Lourdes conséquences économiques
Avec la guerre dans les régions anglophones du Cameroun, le pays a enregistré d’énormes pertes en ressources, pour la seule année 2017, la crise sécuritaire dans les régions anglophones a fait perdre un demi-point de croissance au Cameroun, indiquait un rapport du gouvernement cité par Jeune Afrique. Et si la situation perdure, « elle pourrait accroître le niveau de dépenses de défense et de sécurité, affectant ainsi les prévisions budgétaires », prévient la Banque Africaine de Développement.
« Si la résistance de la violence se poursuit on assistera tout naturellement à l’amplification des conséquences économiques, humaines et sociales de cette crise. Ce qui va fatiguer les protagonistes qui se trouveront tous épuisés par les dépenses et les affres de la guerre.
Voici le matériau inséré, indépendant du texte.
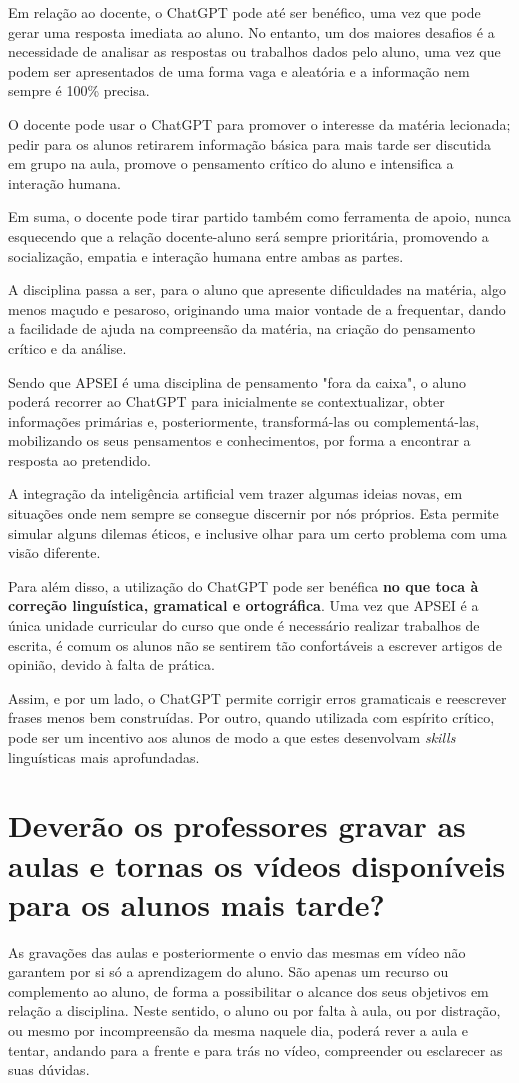 \documentclass[portuguese, 11pt, a4paper, titlepage, oneside]{article}
\begin{document}
Em relação ao docente, o ChatGPT pode até ser benéfico, uma vez que pode gerar uma resposta imediata ao aluno. No entanto, um dos maiores desafios é a necessidade de analisar as respostas ou trabalhos dados pelo aluno, uma vez que podem ser apresentados de uma forma vaga e aleatória e a informação nem sempre é 100\% precisa.

O docente pode usar o ChatGPT para promover o interesse da matéria lecionada; pedir para os alunos retirarem informação básica para mais tarde ser discutida em grupo na aula, promove o pensamento crítico do aluno e intensifica a interação humana.

Em suma, o docente pode tirar partido também como ferramenta de apoio, nunca esquecendo que a relação docente-aluno será sempre prioritária, promovendo a socialização, empatia e interação humana entre ambas as partes.

A disciplina passa a ser, para o aluno que apresente dificuldades na matéria, algo menos maçudo e pesaroso, originando uma maior vontade de a frequentar, dando a facilidade de ajuda na compreensão da matéria, na criação do pensamento crítico e da análise.

Sendo que APSEI é uma disciplina de pensamento "fora da caixa", o aluno poderá recorrer ao ChatGPT para inicialmente se contextualizar, obter informações primárias e, posteriormente, transformá-las ou complementá-las, mobilizando os seus pensamentos e conhecimentos, por forma a encontrar a resposta ao pretendido.

A integração da inteligência artificial vem trazer algumas ideias novas, em situações onde nem sempre se consegue discernir por nós próprios. Esta permite simular alguns dilemas éticos, e inclusive olhar para um certo problema com uma visão diferente.

Para além disso, a utilização do ChatGPT pode ser benéfica \textbf{no que toca à correção linguística, gramatical e ortográfica}. Uma vez que APSEI é a única unidade curricular do curso que onde é necessário realizar trabalhos de escrita, é comum os alunos não se sentirem tão confortáveis a escrever artigos de opinião, devido à falta de prática.

Assim, e por um lado, o ChatGPT permite corrigir erros gramaticais e reescrever frases menos bem construídas. Por outro, quando utilizada com espírito crítico, pode ser um incentivo aos alunos de modo a que estes desenvolvam \textit{skills} linguísticas mais aprofundadas.

\section{Deverão os professores gravar as aulas e tornas os vídeos disponíveis para os alunos mais tarde?}
As gravações das aulas e posteriormente o envio das mesmas em vídeo não garantem por si só a aprendizagem do aluno. São apenas um recurso ou complemento ao aluno, de forma a possibilitar o alcance dos seus objetivos em relação a disciplina. Neste sentido, o aluno ou por falta à aula, ou por distração, ou mesmo por incompreensão da mesma naquele dia, poderá rever a aula e tentar, andando para a frente e para trás no vídeo, compreender ou esclarecer as suas dúvidas.
\end{document}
Au final l’un va capituler, seulement après combien de temps et à quel prix ? » se demande Aristide Mono.
Vers une nouvelle médiation
Alors que la situation d’insécurité perdure, plusieurs options se présentent. « L’Etat devra imposer la paix dans le Nord-Ouest et le Sud-Ouest, si l’implémentation des mesures visant à ramener la sérénité dans ces deux régions fait l’objet de rejet par les entrepreneurs du chaos », tranche Stéphane Zanga.
Guy Beaudry Jengu, propose à son tour, qu’« un dialogue incluant véritablement les factions sécessionnistes soit organisé, pour permettre que les élections à venir se tiennent ». Pour sortir de cette crise Aristide Mono a un avis mitigé. « En plus de la mise en œuvre rapide des solutions populaires du dialogue. Soit l’Etat renforce ses capacités de défense et de sécurité pour mieux résoudre la crise par les armes, soit il entame des pourparlers directs avec des leaders séparatistes sous l’égide d’une médiation internationale afin d’obtenir un dépôt des armes », analyse-t-il.
Depuis 2016, la partie anglophone du Cameroun constituée des régions du Nord-Ouest et du Sud-Ouest, proteste contre ce qu’elle considère comme une marginalisation. La plupart des anglophones exigent le fédéralisme, tandis que d’autres qui ont pris les armes exigent la sécession.